Two similar acts – Trippie Redd and A Boogie Wit da Hoodie – took the American Family Insurance Amphitheater for Saturday’s Summerfest headliner show. The two performances could not have been more different.
Trippie Redd, the first of the two headliners, came out an offensive 76 minutes late – 13 minutes after his set was supposed to end – delivering a more than disappointing 28-minute performance.
The fans, whose energy flailed while Trippie Redd’s DJ stalled for over an hour, surprisingly bounced back when Redd finally came on stage. Many fans found themselves singing along to his opening number. That enthusiasm, though, faded quickly when Trippie stopped singing his second song, relying on the fans in the audience to sing for him, leaving the amphitheater uncomfortably quiet behind the pre-recorded tracks playing in the background.

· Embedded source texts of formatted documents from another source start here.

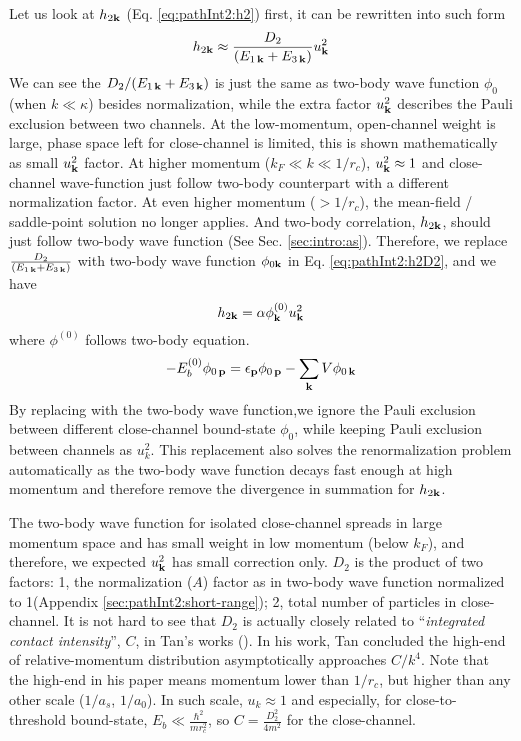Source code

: Let us look at $h_{2\mathbf{k}}$ (Eq. \ref{eq:pathInt2:h2}) first, it can be rewritten into such form
\begin{equation}\label{eq:pathInt2:h2D2}
 h_{2\mathbf{k}}\approx\frac{D_{2}}{(E_{1\,\mathbf{k}}+E_{3\,\mathbf{k}})}u_{\mathbf{k}}^{2}
\end{equation}
We can see the ${D_{2}}/{(E_{1\,\mathbf{k}}+E_{3\,\mathbf{k}})}$ is just the same as two-body wave function $\phi_{0}$ (when $k\ll\kappa$) besides normalization, while the extra factor $u_{\mathbf{k}}^{2}$ describes the Pauli exclusion between two channels.  At the low-momentum, open-channel weight is large, phase space left for close-channel is limited, this is shown mathematically as small $u_{\mathbf{k}}^{2}$ factor.   At higher momentum ($k_{F}\ll{k}\ll1/r_{c}$), $u_{\mathbf{k}}^{2}\approx1$ and close-channel wave-function just follow two-body counterpart with a different normalization factor.   At even higher momentum ($>1/r_{c}$), the mean-field / saddle-point solution no longer applies.  And  two-body correlation, $h_{2\mathbf{k}}$, should just follow two-body wave function (See Sec. \ref{sec:intro:as}).  Therefore, we replace $\frac{D_{2}}{(E_{1\,\mathbf{k}}+E_{3\,\mathbf{k}})}$ with two-body wave function $\phi_{0\mathbf{k}}$ in Eq. \ref{eq:pathInt2:h2D2}, and we have 
\begin{equation}\label{eq:pathInt2:hphi}
h_{2\mathbf{k}}=\alpha\phi^{(0)}_{\mathbf{k}}u_{\mathbf{k}}^{2}
\end{equation}
where $\phi^{(0)}$ follows two-body \sch equation.
\begin{equation}\label{eq:pathInt2:phi}
-E_{b}^{(0)}\phi_{0\,\mathbf{p}}=\epsilon_{\mathbf{p}}\phi_{0\,\mathbf{p}}-\sum_{\mathbf{k}}V \phi_{0\,\mathbf{k}}
\end{equation}
By replacing with the two-body wave function,we ignore the Pauli exclusion between different close-channel bound-state $\phi_{0}$, while keeping Pauli exclusion between channels as $u_{k}^{2}$.
This replacement also solves the renormalization problem automatically as the two-body wave function decays fast enough at high momentum and therefore remove the divergence in summation for $h_{2\mathbf{k}}$.  


The two-body wave function for isolated close-channel spreads in large momentum space and has small weight in low momentum (below $k_{F}$), and therefore, we expected $u_{\mathbf{k}}^{2}$ has small correction only.  $D_{2}$ is the product of two factors: 1, the normalization ($A$) factor as in two-body wave function normalized to 1(Appendix \ref{sec:pathInt2:short-range}); 2, total number of particles in close-channel.  
It is not hard to see that $D_{2}$ is actually closely related to ``\emph{integrated contact intensity}'', $C$, in Tan's works (\cite{Tan2008-1,Tan2008-2}).  In his work, Tan concluded  the high-end of relative-momentum distribution asymptotically approaches  $C/k^{4}$.  Note that the high-end in his paper means momentum lower than $1/r_{c}$, but higher than any other scale ($1/a_{s}$, $1/a_{0}$).  In such scale, $u_{k}\approx1$ and especially, for close-to-threshold bound-state, $E_{b}\ll{}\frac{\hbar^{2}}{mr_{c}^{2}}$, so $C=\frac{D_{2}^{2}}{4m^{2}}$ for the close-channel.   

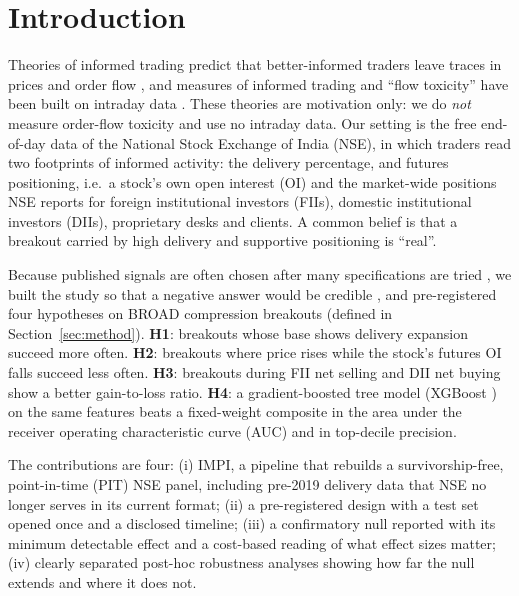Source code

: \documentclass[conference]{IEEEtran}
\begin{document}
\section{Introduction}
Theories of informed trading predict that better-informed traders leave traces in prices and order flow
\cite{kyle1985,glosten1985}, and measures of informed trading and ``flow toxicity'' have been built on
intraday data \cite{easley1996,easley2012}. These theories are motivation only: we do \emph{not} measure
order-flow toxicity and use no intraday data. Our setting is the free end-of-day data of the National Stock
Exchange of India (NSE), in which traders read two footprints of informed activity: the delivery percentage,
and futures positioning, i.e.\ a stock's own open interest (OI) and the market-wide positions NSE reports for
foreign institutional investors (FIIs), domestic institutional investors (DIIs), proprietary desks and
clients. A common belief is that a breakout carried by high delivery and supportive positioning is ``real''.

Because published signals are often chosen after many specifications are tried \cite{harvey2016,bailey2014pseudo},
we built the study so that a negative answer would be credible \cite{nosek2018}, and pre-registered four
hypotheses on BROAD compression breakouts (defined in Section~\ref{sec:method}). \textbf{H1}: breakouts whose
base shows delivery expansion succeed more often. \textbf{H2}: breakouts where price rises while the stock's
futures OI falls succeed less often. \textbf{H3}: breakouts during FII net selling and DII net buying show a
better gain-to-loss ratio. \textbf{H4}: a gradient-boosted tree model (XGBoost \cite{chen2016}) on the same
features beats a fixed-weight composite in the area under the receiver operating characteristic curve (AUC)
and in top-decile precision.

The contributions are four: (i) IMPI, a pipeline that rebuilds a survivorship-free, point-in-time (PIT)
NSE panel, including pre-2019 delivery data that NSE no longer serves in its current format; (ii) a
pre-registered design with a test set opened once and a disclosed timeline; (iii) a confirmatory null
reported with its minimum detectable effect and a cost-based reading of what effect sizes matter; (iv) clearly
separated post-hoc robustness analyses showing how far the null extends and where it does not.
\end{document}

Trippie Redd remained unengaged throughout his unacceptably short set. Redd barely sang or rapped along to any of his songs. Chain-smoking, Redd staggered back and forth on the stage, uninterested with the thousands of fans who paid to see him.
Trippie Redd’s disrespect towards Milwaukee is, unfortunately, nothing new. In Redd's first Summerfest performance opening for J. Cole in 2018, his DJ didn’t show. In 2020, when he headlined the Eagles Ballroom at the Rave, Redd came out 80 minutes late and disappeared from the stage just 30 minutes into performing.
After the lackluster performance by Trippie Redd, A Boogie Wit da Hoodie quickly bought out his DJ and hype man – who kept wrongly referring to Summerfest as Summer Set – to try and salvage the concert.
While A Boogie’s DJ brought the energy to the Amp, playing a mix of sing-alongs and trap mixes, he didn’t seem to have an appreciation for the Milwaukee fans that came out to see him. Instead, he called out the fans who drove up from Chicago, asking them to cheer loud, consequently ignoring most of the crowd: the Milwaukee fans.
Despite the DJ’s rocky start, A Boogie Wit da Hoodie delivered a headline-worthy show. His opening song met with fire, smoke and cheers from the crowd on their feet. Throughout the set, A Boogie Wit da Hoodie was accompanied by flames, fireworks and sick video backgrounds to amplify his performance. A Boogie played for nearly an hour, leaving the stage just before Summerfest’s midnight closing time.
The Bronx-born rapper performed his famed auto-tuned tracks. Each followed similar themes to his 2016 start: a rapper with everything yet is still rattled by relationships turned sour and a wariness towards others. These themes seem to resonate with fans who propelled A Boogie to the number one spot on the top 500, reaching higher ranks than Roddy Ricch and Justin Bieber in early 2020 and selling enough records to earn platinum – albeit not enough to sell out the American Family Insurance Amphitheater, where the back half remained empty despite an array of discounts and added performers.
A Boogie Wit da Hoodie’s songs show the evolving state of hip-hop music, one where artists have moved away from traditional rhyme bars to more singing than rapping. Luckily for A Boogie, he has a talent for mixing lyrical fervor with melodies that stick with hip-hop fanatics while simultaneously bringing in a new generation of fans, one that showed up for A Boogie as a noticeably young crowd.
A Boogie’s blended hip-hop style commanded the Amp. His signature tunes, like “Me and My Guitar,” played alongside more angsty songs like “D.T.B. Interlude” and tributes to Pop Smoke, PnB Rock and Juice WRLD. The concert ended with the popular song “Drowning,” a flurry of confetti and a crowd in a much better mood.